Probing the Hidden Talent of ASR Foundation Models for L2 English Oral Assessment
This work addresses automated spoken language assessment for L2 learners, offering an incremental improvement by leveraging existing foundation models more effectively.
The paper tackled the problem of assessing L2 English oral proficiency by probing Whisper's hidden representations for acoustic and linguistic features, achieving strong performance on the GEPT dataset and outperforming existing baselines with a lightweight classifier.

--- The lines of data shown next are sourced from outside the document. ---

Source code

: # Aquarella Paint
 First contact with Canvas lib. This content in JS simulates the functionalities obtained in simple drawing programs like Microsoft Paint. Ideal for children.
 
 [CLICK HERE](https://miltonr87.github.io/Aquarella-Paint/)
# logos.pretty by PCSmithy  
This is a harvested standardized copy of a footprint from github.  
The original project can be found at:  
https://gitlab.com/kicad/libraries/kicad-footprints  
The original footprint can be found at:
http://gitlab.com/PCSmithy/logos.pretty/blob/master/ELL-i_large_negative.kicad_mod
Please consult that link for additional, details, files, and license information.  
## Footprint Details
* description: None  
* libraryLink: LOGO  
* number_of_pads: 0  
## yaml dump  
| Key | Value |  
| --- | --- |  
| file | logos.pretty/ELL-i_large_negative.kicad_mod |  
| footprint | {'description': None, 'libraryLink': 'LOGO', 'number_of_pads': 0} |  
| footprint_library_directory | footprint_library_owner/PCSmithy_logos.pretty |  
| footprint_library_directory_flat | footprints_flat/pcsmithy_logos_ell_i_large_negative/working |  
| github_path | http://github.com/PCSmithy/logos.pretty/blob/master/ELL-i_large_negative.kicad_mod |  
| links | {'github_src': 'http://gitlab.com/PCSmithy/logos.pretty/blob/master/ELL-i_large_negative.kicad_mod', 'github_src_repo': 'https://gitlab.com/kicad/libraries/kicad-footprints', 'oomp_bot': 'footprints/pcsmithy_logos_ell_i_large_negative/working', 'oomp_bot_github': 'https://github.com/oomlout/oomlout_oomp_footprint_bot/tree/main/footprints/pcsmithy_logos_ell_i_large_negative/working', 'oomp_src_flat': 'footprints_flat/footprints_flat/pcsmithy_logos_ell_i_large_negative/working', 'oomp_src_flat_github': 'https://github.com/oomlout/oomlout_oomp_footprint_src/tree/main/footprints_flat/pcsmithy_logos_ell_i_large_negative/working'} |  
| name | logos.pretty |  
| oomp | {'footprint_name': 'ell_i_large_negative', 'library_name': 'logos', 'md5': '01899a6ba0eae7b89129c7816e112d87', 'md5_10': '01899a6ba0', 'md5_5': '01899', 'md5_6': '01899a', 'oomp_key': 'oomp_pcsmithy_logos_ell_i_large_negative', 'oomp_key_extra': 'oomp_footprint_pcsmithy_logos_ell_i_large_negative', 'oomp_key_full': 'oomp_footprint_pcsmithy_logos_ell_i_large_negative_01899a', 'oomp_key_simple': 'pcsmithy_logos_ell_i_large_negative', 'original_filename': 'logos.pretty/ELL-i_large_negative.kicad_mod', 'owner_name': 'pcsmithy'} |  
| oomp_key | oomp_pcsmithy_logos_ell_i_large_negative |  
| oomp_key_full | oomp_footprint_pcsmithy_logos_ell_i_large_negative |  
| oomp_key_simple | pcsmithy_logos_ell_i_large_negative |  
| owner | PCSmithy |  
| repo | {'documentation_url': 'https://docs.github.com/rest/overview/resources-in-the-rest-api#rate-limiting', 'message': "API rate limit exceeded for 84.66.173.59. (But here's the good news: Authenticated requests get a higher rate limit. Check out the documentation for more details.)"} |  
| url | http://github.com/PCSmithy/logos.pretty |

In this paper, we explore the untapped potential of Whisper, a well-established automatic speech recognition (ASR) foundation model, in the context of L2 spoken language assessment (SLA). Unlike prior studies that extrinsically analyze transcriptions produced by Whisper, our approach goes a step further to probe its latent capabilities by extracting acoustic and linguistic features from hidden representations. With only a lightweight classifier being trained on top of Whisper's intermediate and final outputs, our method achieves strong performance on the GEPT picture-description dataset, outperforming existing cutting-edge baselines, including a multimodal approach. Furthermore, by incorporating image and text-prompt information as auxiliary relevance cues, we demonstrate additional performance gains. Finally, we conduct an in-depth analysis of Whisper's embeddings, which reveals that, even without task-specific fine-tuning, the model intrinsically encodes both ordinal proficiency patterns and semantic aspects of speech, highlighting its potential as a powerful foundation for SLA and other spoken language understanding tasks.